SUR LE TERRAIN – En cette rentrée, professeurs et élèves vont se familiariser avec les nouvelles méthodes de travail officialisées par la réforme des collèges. L’an dernier, 13 établissements pionniers se sont portés volontaires en Haute-Garonne pour la mettre en œuvre avant sa généralisation. Des enseignants livrent leurs premiers retours.
Apprendre les maths, la technologie et l’histoire en filmant et en visitant les monuments parisiens. Telle a été la méthode innovante mise en place par le collège de Bessières, à une trentaine de kilomètres au nord de Toulouse, l’an dernier. L’établissement s’est porté volontaire pour expérimenter une des mesures phares de la réforme, les fameux Enseignements pratiques interdisciplinaires (EPI). Leur principe : demander aux élèves de mener des projets concrets en mobilisant les connaissances de plusieurs matières.
À raison d’une heure par semaine, des élèves de 3e de Bessières ont donc travaillé avec les professeurs de mathématiques, d’art plastique, d’histoire et de technologie avec une consigne : imaginer un parcours touristique à Paris pour des visiteurs chinois. « Les élèves ont dû sélectionner des monuments qui permettent de faire appel à plusieurs disciplines », explique François Dalverny, professeur de technologie. « Ils ont par exemple sélectionné le Louvre pour la géométrie de la pyramide, le lieu en lui-même pour le cours d’histoire… En arts plastiques, ils ont pu travailler sur des œuvres visibles au musée. Il fallait aussi qu’ils imaginent un parcours de visite réalisable en quelques jours.

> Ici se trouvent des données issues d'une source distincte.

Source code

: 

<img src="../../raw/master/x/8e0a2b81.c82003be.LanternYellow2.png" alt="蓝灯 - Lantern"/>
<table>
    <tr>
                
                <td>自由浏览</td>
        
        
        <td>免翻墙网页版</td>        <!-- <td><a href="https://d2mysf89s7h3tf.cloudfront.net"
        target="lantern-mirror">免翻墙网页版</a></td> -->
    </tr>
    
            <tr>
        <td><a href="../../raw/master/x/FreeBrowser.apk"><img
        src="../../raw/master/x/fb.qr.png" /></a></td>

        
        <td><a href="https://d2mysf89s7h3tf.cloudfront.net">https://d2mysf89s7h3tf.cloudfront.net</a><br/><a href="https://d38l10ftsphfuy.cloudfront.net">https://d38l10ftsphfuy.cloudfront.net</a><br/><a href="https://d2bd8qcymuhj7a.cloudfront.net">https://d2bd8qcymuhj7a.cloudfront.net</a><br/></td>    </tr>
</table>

Cela leur a appris à s’organiser, à se situer dans l’espace ».
« Ils ont développé des compétences sociales et civiques »
Pour restituer leur expérience, ils ont tourné et monté un film. Et au bout, obtenu une récompense : ils se sont rendus à Paris pour réaliser le parcours qu’ils avaient eux-mêmes pensé. Selon François Dalverny, professeur adhérent au SE-UNSA, syndicat enseignant pro-réforme, cette méthode a beaucoup d’avantages : «Les enfants n’ont pas eu l’impression d’être en cours car ils ont été acteurs. Ils ont développé beaucoup de compétences sociales et civiques, ont appris à travailler en groupe, à mener à bien un projet. Pour certains élèves en décrochage, cela permet, à mon avis, de ne pas rester seuls avec ses difficultés.»
Seulement, cette expérimentation s’est déroulée dans des conditions idéales. « Le chef d’établissement nous a attribué des créneaux supplémentaires pour organiser ces EPI. Mais à la rentrée, ils seront intégrés au quota d’heures de cours classiques », concède le professeur. Un volume horaire global qui, d’ailleurs, baisse à la rentrée. C’est là que, selon les détracteurs de la réforme, le fossé se creuse entre l’ambition et la pratique : « Cela fait dix ans que nous menons des projets interdisciplinaires dans mon établissement, la différence c’est que nous aurons désormais moins d’heures pour le faire», regrette Pascal Martin, professeur d’EPS adhérent au SNES-FSU, syndicat positionné contre la réforme et dont le collège à Nailloux a aussi fait partie des établissements pionniers. Il regrette « qu’aucun bilan de l’expérimentation n’ait été présenté par le rectorat.» À cela s’ajoute le changement de l’ensemble des programmes de la 6e à la 3e, « du jamais vu » selon Carine Rios du SNES-FSU, ou encore la disparition des classes européennes… Leur liste de doléances est longue. Si bien que le syndicat appelle, avec FO, la CGT et Sud, à la grève le 8 septembre. François Dalverny se veut plus magnanime : «C’est vrai qu’il aurait fallu mettre davantage de moyens. Mais nous le voyons comme une année test».